Stored data entries

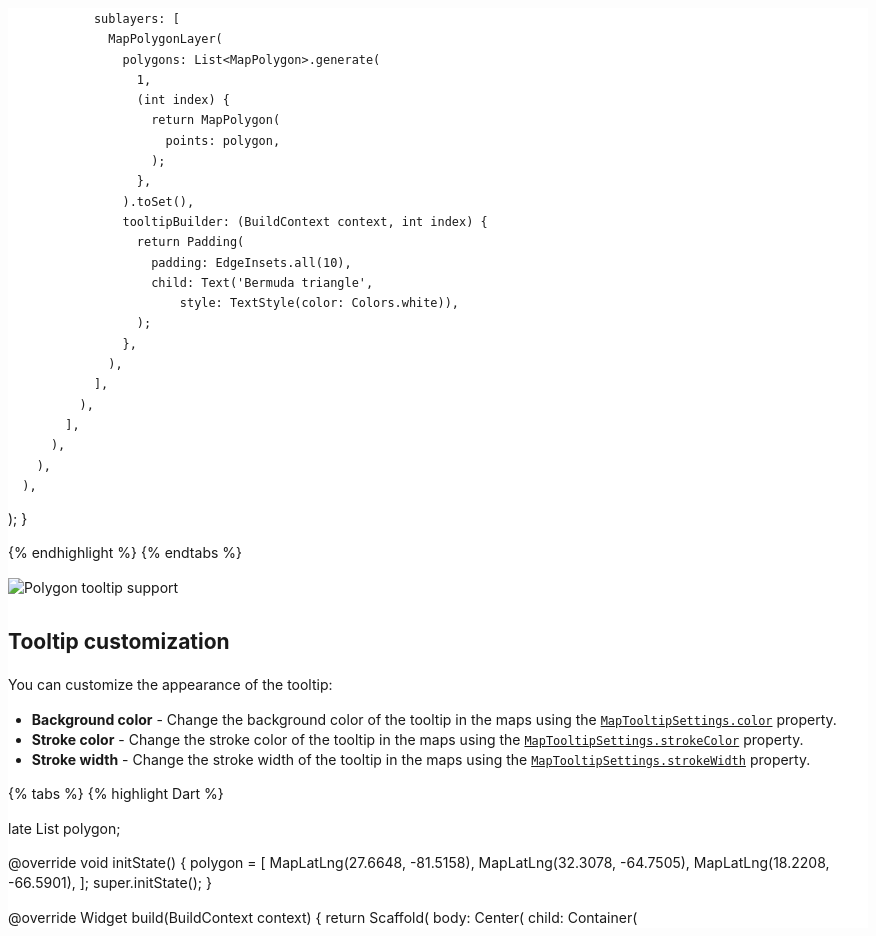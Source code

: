                 sublayers: [
                  MapPolygonLayer(
                    polygons: List<MapPolygon>.generate(
                      1,
                      (int index) {
                        return MapPolygon(
                          points: polygon,
                        );
                      },
                    ).toSet(),
                    tooltipBuilder: (BuildContext context, int index) {
                      return Padding(
                        padding: EdgeInsets.all(10),
                        child: Text('Bermuda triangle',
                            style: TextStyle(color: Colors.white)),
                      );
                    },
                  ),
                ],
              ),
            ],
          ),
        ),
      ),
   );
}

{% endhighlight %}
{% endtabs %}

![Polygon tooltip support](../images/polygon-layer/tooltip.png)

## Tooltip customization

You can customize the appearance of the tooltip:

* **Background color** - Change the background color of the tooltip in the maps using the [`MapTooltipSettings.color`](https://pub.dev/documentation/syncfusion_flutter_maps/latest/maps/MapTooltipSettings/color.html) property.
* **Stroke color** - Change the stroke color of the tooltip in the maps using the [`MapTooltipSettings.strokeColor`](https://pub.dev/documentation/syncfusion_flutter_maps/latest/maps/MapTooltipSettings/strokeColor.html) property.
* **Stroke width** - Change the stroke width of the tooltip in the maps using the [`MapTooltipSettings.strokeWidth`](https://pub.dev/documentation/syncfusion_flutter_maps/latest/maps/MapTooltipSettings/strokeWidth.html) property.

{% tabs %}
{% highlight Dart %}

late List<MapLatLng> polygon;

@override
void initState() {
   polygon = <MapLatLng>[
      MapLatLng(27.6648, -81.5158),
      MapLatLng(32.3078, -64.7505),
      MapLatLng(18.2208, -66.5901),
   ];
   super.initState();
}

@override
Widget build(BuildContext context) {
  return Scaffold(
     body: Center(
        child: Container(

• Directions
Only the pictures are to be left out; write out all the other data exactly.

• Task answer
Source code

:                 sublayers: [
                  MapPolygonLayer(
                    polygons: List<MapPolygon>.generate(
                      1,
                      (int index) {
                        return MapPolygon(
                          points: polygon,
                        );
                      },
                    ).toSet(),
                    tooltipBuilder: (BuildContext context, int index) {
                      return Padding(
                        padding: EdgeInsets.all(10),
                        child: Text('Bermuda triangle',
                            style: TextStyle(color: Colors.white)),
                      );
                    },
                  ),
                ],
              ),
            ],
          ),
        ),
      ),
   );
}

{% endhighlight %}
{% endtabs %}

![Polygon tooltip support](../images/polygon-layer/tooltip.png)

## Tooltip customization

You can customize the appearance of the tooltip:

* **Background color** - Change the background color of the tooltip in the maps using the [`MapTooltipSettings.color`](https://pub.dev/documentation/syncfusion_flutter_maps/latest/maps/MapTooltipSettings/color.html) property.
* **Stroke color** - Change the stroke color of the tooltip in the maps using the [`MapTooltipSettings.strokeColor`](https://pub.dev/documentation/syncfusion_flutter_maps/latest/maps/MapTooltipSettings/strokeColor.html) property.
* **Stroke width** - Change the stroke width of the tooltip in the maps using the [`MapTooltipSettings.strokeWidth`](https://pub.dev/documentation/syncfusion_flutter_maps/latest/maps/MapTooltipSettings/strokeWidth.html) property.

{% tabs %}
{% highlight Dart %}

late List<MapLatLng> polygon;

@override
void initState() {
   polygon = <MapLatLng>[
      MapLatLng(27.6648, -81.5158),
      MapLatLng(32.3078, -64.7505),
      MapLatLng(18.2208, -66.5901),
   ];
   super.initState();
}

@override
Widget build(BuildContext context) {
  return Scaffold(
     body: Center(
        child: Container(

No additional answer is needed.